> [TASK OBJECTIVE]:
Among the records that follow, find the line with "#### __If an identifier" and the line with "### __Bad pointer alignment__". Set down those lines and all lines between them exactly, without adding anything.

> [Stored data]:
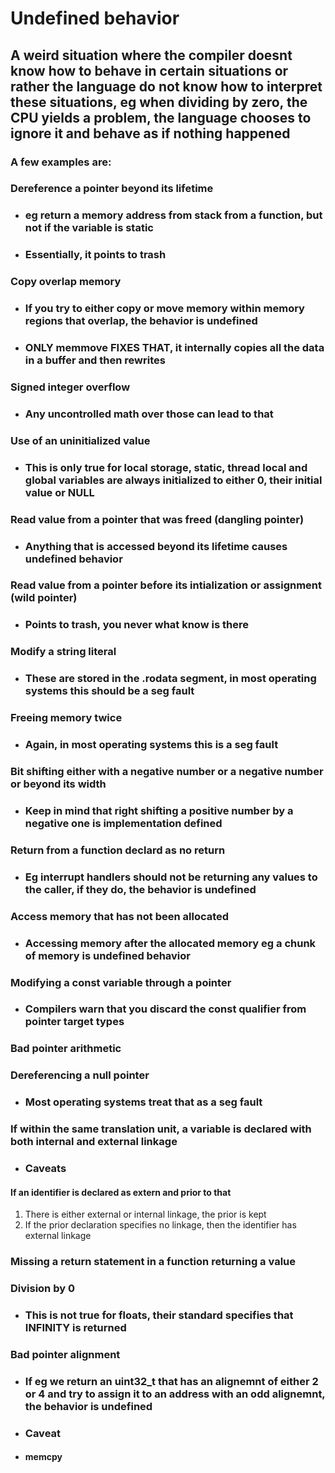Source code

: # Undefined behavior

## A weird situation where __the compiler doesnt know how to behave in certain situations__ or rather the __language do not know how to interpret these situations__, eg when dividing by zero, __the CPU yields a problem, the language chooses to ignore it and behave as if nothing happened__

### A few examples are:

### __Dereference a pointer beyond its lifetime__

* ### eg return a memory address from stack from a function, but not if the variable is __static__

* ### Essentially, it points to trash

### __Copy overlap memory__

* ### If you try to either copy or move memory within memory regions that overlap, the behavior is __undefined__

* ### __ONLY memmove FIXES THAT__, it internally copies all the data in a buffer and then rewrites

### __Signed integer overflow__

* ### Any uncontrolled math over those can lead to that

### __Use of an uninitialized value__

* ### This is only true for __local storage__, __static, thread local and global variables are always initialized to either 0, their initial value or NULL__

### __Read value from a pointer that was freed (dangling pointer)__

* ### Anything that is accessed beyond its lifetime causes __undefined behavior__

### __Read value from a pointer before its intialization or assignment (wild pointer)__

* ### Points to trash, you never what know is there

### __Modify a string literal__

* ### These are stored in the __.rodata__ segment, in most operating systems this should be a seg fault

### __Freeing memory twice__

* ### Again, in most operating systems this is a seg fault

### __Bit shifting either with a negative number or a negative number or beyond its width__

* ### Keep in mind that right shifting a positive number by a negative one is __implementation defined__

### __Return from a function declard as no return__

* ### Eg interrupt handlers should not be returning any values to the caller, if they do, the behavior is undefined 

### __Access memory that has not been allocated__

* ### Accessing memory after the allocated memory eg a chunk of memory is __undefined behavior__

### __Modifying a const variable through a pointer__

* ### Compilers warn that you __discard the const qualifier from pointer target types__

### __Bad pointer arithmetic__

### __Dereferencing a null pointer__

* ### Most operating systems treat that as a seg fault

### __If within the same translation unit, a variable is declared with both internal and external linkage__

* ### Caveats
#### __If an identifier is declared as extern and prior to that__
1) There is either external or internal linkage, the prior is kept
2) If the prior declaration specifies no linkage, then the identifier has external linkage

### __Missing a return statement in a function returning a value__

### __Division by 0__

* ### This is not true for __floats__, their standard specifies that __INFINITY__ is returned

### __Bad pointer alignment__

* ### If eg we return an __uint32_t__ that has an alignemnt of either 2 or 4 and try to assign it to an address with an odd alignemnt, the behavior is undefined

* ### Caveat

* #### __memcpy__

> [ANSWER SPACE]:
#### __If an identifier is declared as extern and prior to that__
1) There is either external or internal linkage, the prior is kept
2) If the prior declaration specifies no linkage, then the identifier has external linkage

### __Missing a return statement in a function returning a value__

### __Division by 0__

* ### This is not true for __floats__, their standard specifies that __INFINITY__ is returned

### __Bad pointer alignment__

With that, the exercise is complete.